On January 1, 2007, CAO would be sold to Scandinavian Tobacco Group and Tim would soon after leave the cigar industry. There were always rumors that Tim was somehow involved with Crowned Heads behind the scenes as the company had ties to the old days of CAO with Jon Huber and Mike Condor. But those rumors as persistent as they were, were never truly confirmed.
In June of 2022, it would become official that Tim Ozgener was coming back. Today’s review is his second regular production cigar and is an ode to his family heritage. The brands name is a reference to Mount Ararat, which is an inactive volcano located in Turkey, where Cano was born and raised. Cano’s son Tim, his son was born in Armenia where the volcano is referred to as Masis. The cigar’s name is a combination of the words Ararat and Masis. the OFC Aramas is made by cigar legend Ernesto Perez Carrillo.

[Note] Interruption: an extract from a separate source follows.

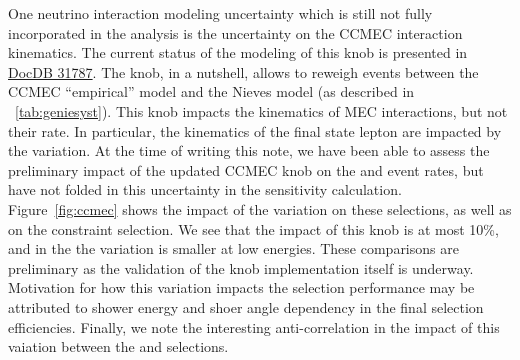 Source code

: One neutrino interaction modeling uncertainty which is still not fully incorporated in the analysis is the uncertainty on the CCMEC interaction kinematics. The current status of the modeling of this knob is presented in \href{https://microboone-docdb.fnal.gov/cgi-bin/private/ShowDocument?docid=31787}{DocDB 31787}. The knob, in a nutshell, allows to reweigh events between the CCMEC ``empirical'' model and the Nieves model (as described in ~\cref{tab:geniesyst}). This knob impacts the kinematics of MEC interactions, but not their rate. In particular, the kinematics of the final state lepton are impacted by the variation. At the time of writing this note, we have been able to assess the preliminary impact of the updated CCMEC knob on the \npsel and \zpsel event rates, but have not folded in this uncertainty in the sensitivity calculation. Figure~\ref{fig:ccmec} shows the impact of the variation on these selections, as well as on the constraint \numu selection. We see that the impact of this knob is at most 10\%, and in the \npsel the variation is smaller at low energies. These comparisons are preliminary as the validation of the knob implementation itself is underway. Motivation for how this variation impacts the selection performance may be attributed to shower energy and shoer angle dependency in the final selection efficiencies. Finally, we note the interesting anti-correlation in the impact of this vaiation between the \npsel and \zpsel selections.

Cigar Review: Ozgener Aramas
Size: 5.5 x 55
Wrapper: Mexico San Andres
Binder: Ecuador Sumatra
Filler:Dominican Republic, Nicaragua & USA Connecticut Broadleaf
Debut: Spring 2023
Box Count: 20
Final Smoking Time: 1 hour 30 Minutes
The Cigar: The band, while you can’t smoke it, I believe is horrible branding which surprised me. CAO was known for their branding as much as their cigars, but the current bands are overly busy and the printing isn’t crisp and easy to read. As far as the cigar goes the thick San Andres wrapper has a rustic look to it with a few noticeable veins and not much in the terms of oils. In the hand the cigar is hefty with no soft spots and a well packed foot.
The Taste: The cold draw has one of the most mouth watering sour taste I’ve ever seen in a cigar. It reminds me of a sour lime candy and personally I love it. There is a hint of wood in the background which is more dominant on the aroma from the foot of the cigar.
As we smoke the first third, a sandy Turkish coffee is the dominant taste with additional notes of oak, earth, salt and a touch of cumin. This medium bodied cigar sees the addition of raisins on the retrohale with a touch of pepper that grew in intensity slightly as the first third concluded.
In the second third, the flavor profile begins to rearrange itself with notes of oak becoming the focal point with a touch of caramel. The Turkish coffee that was dominant in the first third becomes more of an afterthought with notes of leather and a slight cinnamon. The retrohale is mostly black pepper but a very faint raisin still remains. The finish of the cigar is long and salty.
The final third of the Aramas from Ozgener Family Cigars sees the oak notes transition to the background while notes of leather and earth become the focal point. There is a subtle cocoa present and the pepper remains on the retrohale. The cigar finished medium-full in strength with a long finish.
Conclusion: For me the best cigars to date out of the Ozgener lines have been Pi Synesthesia. While the Bosphorus and the Aramas have been enjoyable I am sad to say neither stood out as memorable. Perhaps some of that is due to bias as I began smoking when CAO was one of the top cigars on the market when the Ozgener Family still owned them before General Cigar got their hands on them and made them a shell of what they once were. The CAO Gold, Brazilia, Criollo, MX2, CX2, L’Anniversaire: Maduro, Cameroon, Vision and Black were different from what was on the market. The team of Tim Ozgener and Jon Huber changed the way cigars are marketed, many of those schemes are still in use today by many marketing people at other companies.
With that said I got back to an earlier statement, Aramas was enjoyable.